2. The actual signed pledges – the original documents, with the signatures of political leaders – are sitting “in a vault, in case D.C. burns down,” Norquist told The Washington Post. “When someone takes the pledge, you don’t want it tampered with. You don’t want it destroyed.”

3. He’s appeared with Jon Stewart on The Daily Show a number of times, mostly to promote his books. Stewart is among a chorus of people who have questioned the simplicity and practicality of the pledge. As he said to Norquist earlier this year, “When you come out and say, ‘We're never gonna raise taxes,’ I understand that’s a great branding. But as a governing policy, it seems too easy and pandering.”

4. Norquist is noted for this widely quoted quip: “I’m not in favor of abolishing the government. I just want to shrink it down to the size where we can drown it in the bathtub.”

5. He formed Americans for Tax Reform in the mid 1980s, with President Ronald Reagan’s support, and first collected the signatures of Jack Kemp, Dick Armey and Newt Gingrich. 

6. In the library of his headquarters, he keeps some 100 copies of one of his own books, Leave Us Alone: Getting the Government’s Hands Off Our Money, Our Guns, Our Lives. He also has shelves full of the books that contain quotes by him – as well as stuffed “Sesame Street” Grover dolls, according to an interview he did with The Washington Post.

7. Born in Weston, Massachusetts, Norquist volunteered for Richard Nixon’s campaign in 1968 as a 12-year-old, assisting with get-out-the-vote efforts.

8. He earned both a B.A. and an M.B.A. from Harvard University and was an editor at The Harvard Crimson. He once said: “When I became 21, I decided that nobody learned anything about politics after the age of 21.” 

9. He worked at the U.S. Chamber of Commerce from 1983 to 1984, as an economist and as a chief speechwriter.

10. Norquist traveled to several war zones to help support anti-Soviet guerrilla armies in the second half of the 1980s. He worked with a support network for Oliver North’s efforts with the Nicaraguan Contras and other insurgencies, in addition to helping to organize anti-Soviet forces in Laos. 

11. Along with Newt Gingrich, Norquist was one of the co-authors of the 1994 Contract with America.

12. He was instrumental in securing early support for the presidential campaign of Governor George W. Bush, and acted as his unofficial liaison to conservative groups. He campaigned for Bush in both 2000 and 2004. After Bush’s first election, Norquist helped craft the Bush tax cuts.

13. Norquist has arranged regular meetings for conservatives in many states across the country. The meetings are modeled after his Wednesday meetings in Washington, with the goal of creating a nationwide network of conservative activists that he can call upon to support conservative causes, such as tax cuts and deregulation. There are meetings in 48 states.

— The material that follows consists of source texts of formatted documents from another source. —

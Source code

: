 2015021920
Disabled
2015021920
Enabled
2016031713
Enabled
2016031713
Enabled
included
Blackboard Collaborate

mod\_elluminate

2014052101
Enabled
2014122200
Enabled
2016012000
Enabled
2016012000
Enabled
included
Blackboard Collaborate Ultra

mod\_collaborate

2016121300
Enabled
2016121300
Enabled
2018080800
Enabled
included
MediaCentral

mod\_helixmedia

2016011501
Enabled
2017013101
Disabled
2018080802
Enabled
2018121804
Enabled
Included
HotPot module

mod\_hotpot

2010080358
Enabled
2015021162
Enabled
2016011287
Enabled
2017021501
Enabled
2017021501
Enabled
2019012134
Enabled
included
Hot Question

14. “Democrats don’t want to cut spending,” Norquist told The Fiscal Times. “They just want to raise taxes. Obama and the Democrats want this massive increase in spending to be their life’s work. It’s what they want to do. You’re going to talk them into giving that up? What they want is to raise taxes, so they can fund their higher spending levels. They want to drive spending up and then pull taxes up to meet it. And our job is to say no – we’ve got to bring spending down, not pull taxes up... And you don’t have an agreement if nothing’s written down.”

15. He wrote in Debacle, his most recent book (out earlier this year): “By 2016, after two terms, President Obama will most likely have overseen an increase of $100,000 in the share of the national debt facing the average family of four. That is amazingly fast and it is four times faster than the debt accumulated under President G.W. Bush. Obviously, this cannot keep going on, or we will approach the Greek crisis. Americans really need to ask themselves a question: Have people really noticed their lives so greatly improved by the increased government spending that it is worth all this new debt?”